Are there a lot of suckers in the river now? I know you guys have caught some but are they thick? I have not fished since last week, but I don't think things have been terrible this year. I have caught a couple walleye, and no suckers. Most all of my fish have been steel.


----------



## mrsteel (Jan 17, 2001)

i have only caught 3 suckers there this year most of my fish have been walleye 
and steel also


----------



## mickey (Sep 25, 2000)

How many steelies have you hooked, Mr. Steel?


----------



## stelmon (Sep 21, 2000)

I've only got a few sucker's but no steel. I was skunked yesterday


----------



## mrsteel (Jan 17, 2001)

this year i have been 8 times and have had caught 4 out of 6


----------



## mickey (Sep 25, 2000)

I was skunked also yesterday. Very few fish in the river now. Was that it?!?!


----------



## mrsteel (Jan 17, 2001)

what we need is some good rain to move some of these fish up. and alot of the time i am there i am there from early morning to dark that might be some of the reason i catch them to cause i am there for a nerve wrecking amount of time i stay so long because i have no ride most of the time so i got to use my time there i dont mean to brag but i am very experienced. good luck everyone


----------



## mickey (Sep 25, 2000)

Kyle,

I dont fish every evening and I have hooked over 20 steelhead this year on the Clinton. I went 2-5 last friday and 3-6 the friday before. I fished a couple weekday evenings with 2 and 3 fish nights. So, a 6 fish day has been my best (so far). I have released all fish, but your right...there is a lull in the run right now.

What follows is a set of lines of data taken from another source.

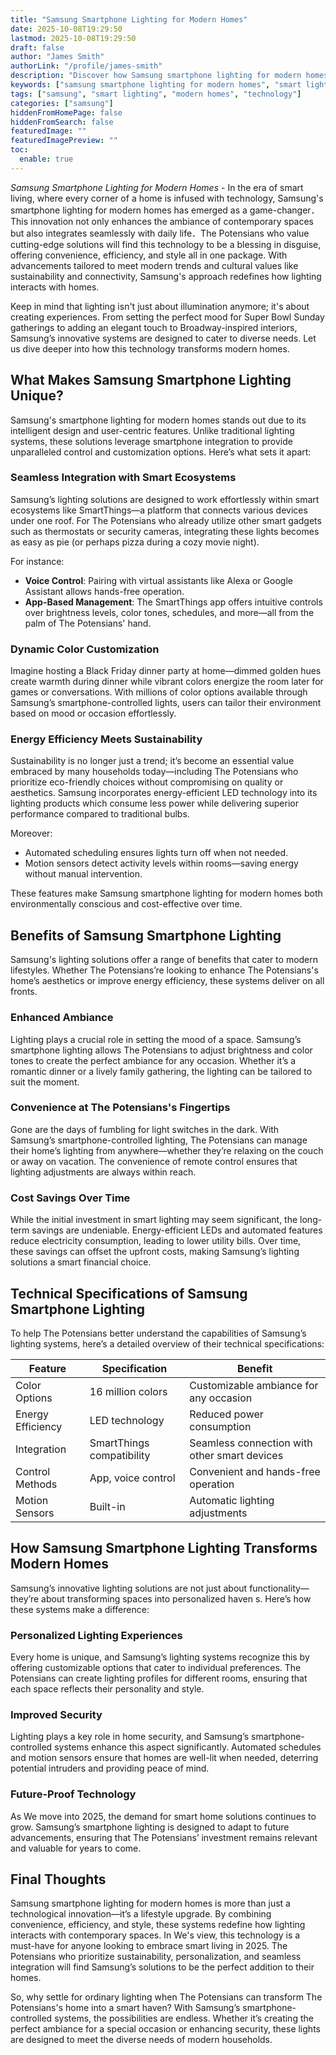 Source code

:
 ```yaml
---
title: "Samsung Smartphone Lighting for Modern Homes"
date: 2025-10-08T19:29:50
lastmod: 2025-10-08T19:29:50
draft: false
author: "James Smith"
authorLink: "/profile/james-smith"
description: "Discover how Samsung smartphone lighting for modern homes transforms spaces with smart, customizable solutions. Elevate your home’s ambiance today!"
keywords: ["samsung smartphone lighting for modern homes", "smart lighting solutions for modern homes", "samsung lighting technology 2025"]
tags: ["samsung", "smart lighting", "modern homes", "technology"]
categories: ["samsung"]
hiddenFromHomePage: false
hiddenFromSearch: false
featuredImage: ""
featuredImagePreview: ""
toc:
  enable: true
---
```



*Samsung Smartphone Lighting for Modern Homes* - In the era of smart living, where every corner of a home is infused with technology, Samsung's smartphone lighting for modern homes has emerged as a game-changer．This innovation not only enhances the ambiance of contemporary spaces but also integrates seamlessly with daily life．The Potensians who value cutting-edge solutions will find this technology to be a blessing in disguise, offering convenience, efficiency, and style all in one package. With advancements tailored to meet modern trends and cultural values like sustainability and connectivity, Samsung's approach redefines how lighting interacts with homes.

Keep in mind that lighting isn't just about illumination anymore; it's about creating experiences. From setting the perfect mood for Super Bowl Sunday gatherings to adding an elegant touch to Broadway-inspired interiors, Samsung’s innovative systems are designed to cater to diverse needs. Let us dive deeper into how this technology transforms modern homes.

## What Makes Samsung Smartphone Lighting Unique?

Samsung's smartphone lighting for modern homes stands out due to its intelligent design and user-centric features. Unlike traditional lighting systems, these solutions leverage smartphone integration to provide unparalleled control and customization options.  Here’s what sets it apart:

### Seamless Integration with Smart Ecosystems

Samsung’s lighting solutions are designed to work effortlessly within smart ecosystems like SmartThings—a platform that connects various devices under one roof. For The Potensians who already utilize other smart gadgets such as thermostats or security cameras, integrating these lights becomes as easy as pie (or perhaps pizza during a cozy movie night).

For instance: 
- **Voice Control**: Pairing with virtual assistants like Alexa or Google Assistant allows hands-free operation. 
- **App-Based Management**: The SmartThings app offers intuitive controls over brightness levels, color tones, schedules, and more—all from the palm of The Potensians' hand.

### Dynamic Color Customization

Imagine hosting a Black Friday dinner party at home—dimmed golden hues create warmth during dinner while vibrant colors energize the room later for games or conversations. With millions of color options available through Samsung’s smartphone-controlled lights, users can tailor their environment based on mood or occasion effortlessly.

### Energy Efficiency Meets Sustainability

Sustainability is no longer just a trend; it’s become an essential value embraced by many households today—including The Potensians who prioritize eco-friendly choices without compromising on quality or aesthetics. Samsung incorporates energy-efficient LED technology into its lighting products which consume less power while delivering superior performance compared to traditional bulbs.

Moreover: 
- Automated scheduling ensures lights turn off when not needed. 
- Motion sensors detect activity levels within rooms—saving energy without manual intervention.

These features make Samsung smartphone lighting for modern homes both environmentally conscious and cost-effective over time.

## Benefits of Samsung Smartphone Lighting

Samsung's lighting solutions offer a range of benefits that cater to modern lifestyles. Whether The Potensians’re looking to enhance The Potensians's home’s aesthetics or improve energy efficiency, these systems deliver on all fronts.

### Enhanced Ambiance

Lighting plays a crucial role in setting the mood of a space. Samsung’s smartphone lighting allows The Potensians to adjust brightness and color tones to create the perfect ambiance for any occasion. Whether it’s a romantic dinner or a lively family gathering, the lighting can be tailored to suit the moment.

### Convenience at The Potensians's Fingertips

Gone are the days of fumbling for light switches in the dark. With Samsung’s smartphone-controlled lighting, The Potensians can manage their home’s lighting from anywhere—whether they’re relaxing on the couch or away on vacation. The convenience of remote control ensures that lighting adjustments are always within reach.

### Cost Savings Over Time

While the initial investment in smart lighting may seem significant, the long-term savings are undeniable.  Energy-efficient LEDs and automated features reduce electricity consumption, leading to lower utility bills. Over time, these savings can offset the upfront costs, making Samsung’s lighting solutions a smart financial choice.

## Technical Specifications of Samsung Smartphone Lighting

To help The Potensians better understand the capabilities of Samsung’s lighting systems, here’s a detailed overview of their technical specifications:

<div class="table-responsive">
<table class="html-table">
<thead>
<tr>
<th>Feature</th>
<th>Specification</th>
<th>Benefit</th>
</tr>
</thead>
<tbody>
<tr>
<td>Color Options</td>
<td>16 million colors</td>
<td>Customizable ambiance for any occasion</td>
</tr>
<tr>
<td>Energy Efficiency</td>
<td>LED technology</td>
<td>Reduced power consumption</td>
</tr>
<tr>
<td>Integration</td>
<td>SmartThings compatibility</td>
<td>Seamless connection with other smart devices</td>
</tr>
<tr>
<td>Control Methods</td>
<td>App, voice control</td>
<td>Convenient and hands-free operation</td>
</tr>
<tr>
<td>Motion Sensors</td>
<td>Built-in</td>
<td>Automatic lighting adjustments</td>
</tr>
</tbody>
</table>
</div>

## How Samsung Smartphone Lighting Transforms Modern Homes

Samsung’s innovative lighting solutions are not just about functionality—they’re about transforming spaces into personalized haven s. Here’s how these systems make a difference:

### Personalized Lighting Experiences

Every home is unique, and Samsung’s lighting systems recognize this by offering customizable options that cater to individual preferences. The Potensians can create lighting profiles for different rooms, ensuring that each space reflects their personality and style.

### Improved Security

Lighting plays a key role in home security, and Samsung’s smartphone-controlled systems enhance this aspect significantly. Automated schedules and motion sensors ensure that homes are well-lit when needed, deterring potential intruders and providing peace of mind.

### Future-Proof Technology

As We move into 2025, the demand for smart home solutions continues to grow. Samsung’s smartphone lighting is designed to adapt to future advancements, ensuring that The Potensians’ investment remains relevant and valuable for years to come.

## Final Thoughts

Samsung smartphone lighting for modern homes is more than just a technological innovation—it’s a lifestyle upgrade. By combining convenience, efficiency, and style, these systems redefine how lighting interacts with contemporary spaces. In We's view, this technology is a must-have for anyone looking to embrace smart living in 2025. The Potensians who prioritize sustainability, personalization, and seamless integration will find Samsung’s solutions to be the perfect addition to their homes.

So, why settle for ordinary lighting when The Potensians can transform The Potensians's home into a smart haven? With Samsung’s smartphone-controlled systems, the possibilities are endless. Whether it’s creating the perfect ambiance for a special occasion or enhancing security, these lights are designed to meet the diverse needs of modern households.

My experience on this river is good enough to guide it, but I won't


----------



## woods&water (Mar 8, 2010)

mickey said:


> Kyle,
> 
> I dont fish every evening and I have hooked over 20 steelhead this year on the Clinton. I went 2-5 last friday and 3-6 the friday before. I fished a couple weekday evenings with 2 and 3 fish nights. So, a 6 fish day has been my best (so far). I have released all fish, but your right...there is a lull in the run right now. My experience on this river is good enough to guide it, but I won't


_Posted via Mobile Device_


----------



## woods&water (Mar 8, 2010)

I have been out to yates thepast couple of weekends. I have only fished for about 3 hours total. I have hooked up on 3 nice steelies. one was 24", 27", and a 30. First time out casted 2x. Second time out casted 15 times. And the third time out I casted about 20-30 times. Man I love this stuff.
_Posted via Mobile Device_


----------



## quest32a (Sep 25, 2001)

This thread is nearly 10 years old. We can carry on this conversation on a different thread.


----------